The editorial further said:

Although the bill’s champions, Rep. Jennifer Williamson and Sen. Floyd Prozanski, repeatedly assured colleagues and the public that the bill was not retroactive, they failed to explain how selective their definition of “retroactive” was. Even prosecutors and top attorneys at the Oregon Department of Justice, which handles death penalty appeals for the state, didn’t understand until recently the potential impact of the new legislation on an unknown number of pending aggravated-murder cases. The lack of transparency and outright misdirection that has tainted the legislative process should offend Oregonians regardless of their position on the death penalty.

On August 28th, The Oregonian reported that "Gov. Kate Brown supports special session to ensure new death penalty law doesn’t affect old cases". The governor is quoted:

“Given the seriousness of the issues we’re dealing with and the impact on victims and families, I think it’s critically important that there be clarity about the law,” Brown told reporters on a phone call. "I would support a statutory fix to address the misunderstandings regarding the bill’s quote retroactivity.” (reference 11)
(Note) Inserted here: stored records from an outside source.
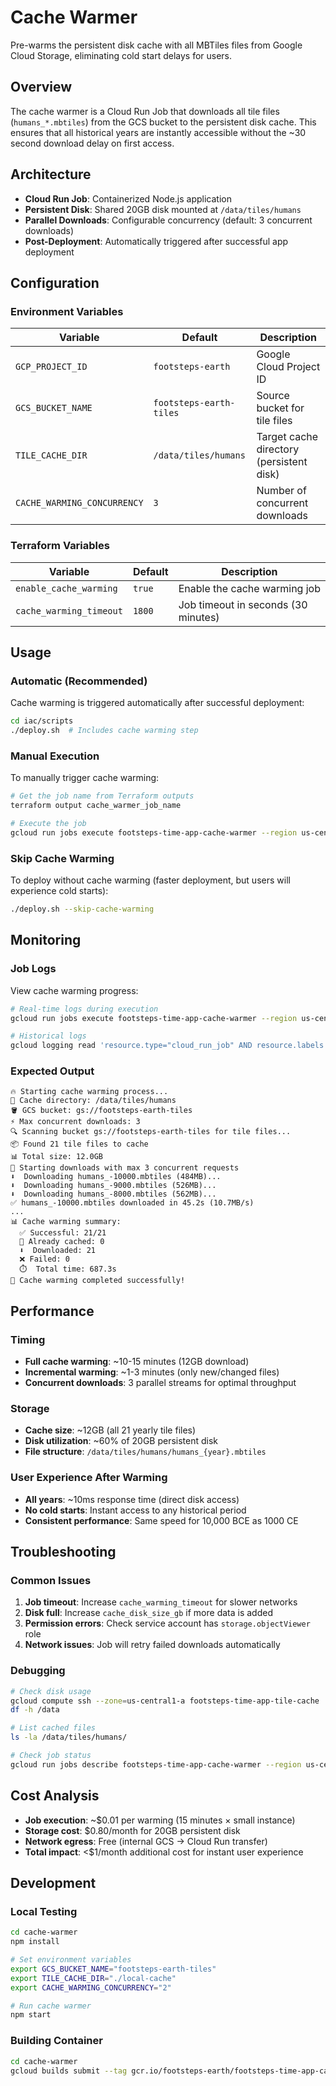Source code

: # Cache Warmer

Pre-warms the persistent disk cache with all MBTiles files from Google Cloud Storage, eliminating cold start delays for users.

## Overview

The cache warmer is a Cloud Run Job that downloads all tile files (`humans_*.mbtiles`) from the GCS bucket to the persistent disk cache. This ensures that all historical years are instantly accessible without the ~30 second download delay on first access.

## Architecture

- **Cloud Run Job**: Containerized Node.js application
- **Persistent Disk**: Shared 20GB disk mounted at `/data/tiles/humans`
- **Parallel Downloads**: Configurable concurrency (default: 3 concurrent downloads)
- **Post-Deployment**: Automatically triggered after successful app deployment

## Configuration

### Environment Variables

| Variable | Default | Description |
|----------|---------|-------------|
| `GCP_PROJECT_ID` | `footsteps-earth` | Google Cloud Project ID |
| `GCS_BUCKET_NAME` | `footsteps-earth-tiles` | Source bucket for tile files |
| `TILE_CACHE_DIR` | `/data/tiles/humans` | Target cache directory (persistent disk) |
| `CACHE_WARMING_CONCURRENCY` | `3` | Number of concurrent downloads |

### Terraform Variables

| Variable | Default | Description |
|----------|---------|-------------|
| `enable_cache_warming` | `true` | Enable the cache warming job |
| `cache_warming_timeout` | `1800` | Job timeout in seconds (30 minutes) |

## Usage

### Automatic (Recommended)
Cache warming is triggered automatically after successful deployment:

```bash
cd iac/scripts
./deploy.sh  # Includes cache warming step
```

### Manual Execution
To manually trigger cache warming:

```bash
# Get the job name from Terraform outputs
terraform output cache_warmer_job_name

# Execute the job
gcloud run jobs execute footsteps-time-app-cache-warmer --region us-central1 --wait
```

### Skip Cache Warming
To deploy without cache warming (faster deployment, but users will experience cold starts):

```bash
./deploy.sh --skip-cache-warming
```

## Monitoring

### Job Logs
View cache warming progress:

```bash
# Real-time logs during execution
gcloud run jobs execute footsteps-time-app-cache-warmer --region us-central1 --wait

# Historical logs
gcloud logging read 'resource.type="cloud_run_job" AND resource.labels.job_name="footsteps-time-app-cache-warmer"' --limit=50
```

### Expected Output
```
🔥 Starting cache warming process...
📁 Cache directory: /data/tiles/humans
🪣 GCS bucket: gs://footsteps-earth-tiles
⚡ Max concurrent downloads: 3
🔍 Scanning bucket gs://footsteps-earth-tiles for tile files...
📦 Found 21 tile files to cache
📊 Total size: 12.0GB
🚀 Starting downloads with max 3 concurrent requests
⬇️  Downloading humans_-10000.mbtiles (484MB)...
⬇️  Downloading humans_-9000.mbtiles (526MB)...
⬇️  Downloading humans_-8000.mbtiles (562MB)...
✅ humans_-10000.mbtiles downloaded in 45.2s (10.7MB/s)
...
📊 Cache warming summary:
  ✅ Successful: 21/21
  💾 Already cached: 0
  ⬇️  Downloaded: 21
  ❌ Failed: 0
  ⏱️  Total time: 687.3s
🎉 Cache warming completed successfully!
```

## Performance

### Timing
- **Full cache warming**: ~10-15 minutes (12GB download)
- **Incremental warming**: ~1-3 minutes (only new/changed files)
- **Concurrent downloads**: 3 parallel streams for optimal throughput

### Storage
- **Cache size**: ~12GB (all 21 yearly tile files)
- **Disk utilization**: ~60% of 20GB persistent disk
- **File structure**: `/data/tiles/humans/humans_{year}.mbtiles`

### User Experience After Warming
- **All years**: ~10ms response time (direct disk access)
- **No cold starts**: Instant access to any historical period
- **Consistent performance**: Same speed for 10,000 BCE as 1000 CE

## Troubleshooting

### Common Issues

1. **Job timeout**: Increase `cache_warming_timeout` for slower networks
2. **Disk full**: Increase `cache_disk_size_gb` if more data is added
3. **Permission errors**: Check service account has `storage.objectViewer` role
4. **Network issues**: Job will retry failed downloads automatically

### Debugging
```bash
# Check disk usage
gcloud compute ssh --zone=us-central1-a footsteps-time-app-tile-cache
df -h /data

# List cached files
ls -la /data/tiles/humans/

# Check job status
gcloud run jobs describe footsteps-time-app-cache-warmer --region us-central1
```

## Cost Analysis

- **Job execution**: ~$0.01 per warming (15 minutes × small instance)
- **Storage cost**: $0.80/month for 20GB persistent disk
- **Network egress**: Free (internal GCS → Cloud Run transfer)
- **Total impact**: <$1/month additional cost for instant user experience

## Development

### Local Testing
```bash
cd cache-warmer
npm install

# Set environment variables
export GCS_BUCKET_NAME="footsteps-earth-tiles"
export TILE_CACHE_DIR="./local-cache"
export CACHE_WARMING_CONCURRENCY="2"

# Run cache warmer
npm start
```

### Building Container
```bash
cd cache-warmer
gcloud builds submit --tag gcr.io/footsteps-earth/footsteps-time-app-cache-warmer .
```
By September 18th, Governor Brown backed off her previous position, saying "No special session to ‘fixʼ Oregonʼs death penalty law". She said:

“While it is clear there is a misunderstanding regarding the intent of the words in Senate Bill 1013, it is also clear there is not sufficient support for a special session to pass a fix". (reference 12)

This is a cop out. Had Governor Brown called a special session and pushed a fix, SB 1013 would have been fixed. With her new stance, Governor Brown protected legislators from having to go on the record taking an unpopular position that subjects the families of Aggravated Murder victims to years, or decades, of uncertainty. Cases of SB 1013 retroactivity will fill the news for years to come, and the legislators responsible will remain anonymous.

Legislative and gubernatorial deceptiveness aside, the retroactivity of SB 1013 has created confusion and uncertainty, and raised serious legal issues. How can you re-sentence a person for a crime that did not exist at the time of their crime and for which they were not convicted? How can you re-convict a person for a crime that did not exist at the time of the crime?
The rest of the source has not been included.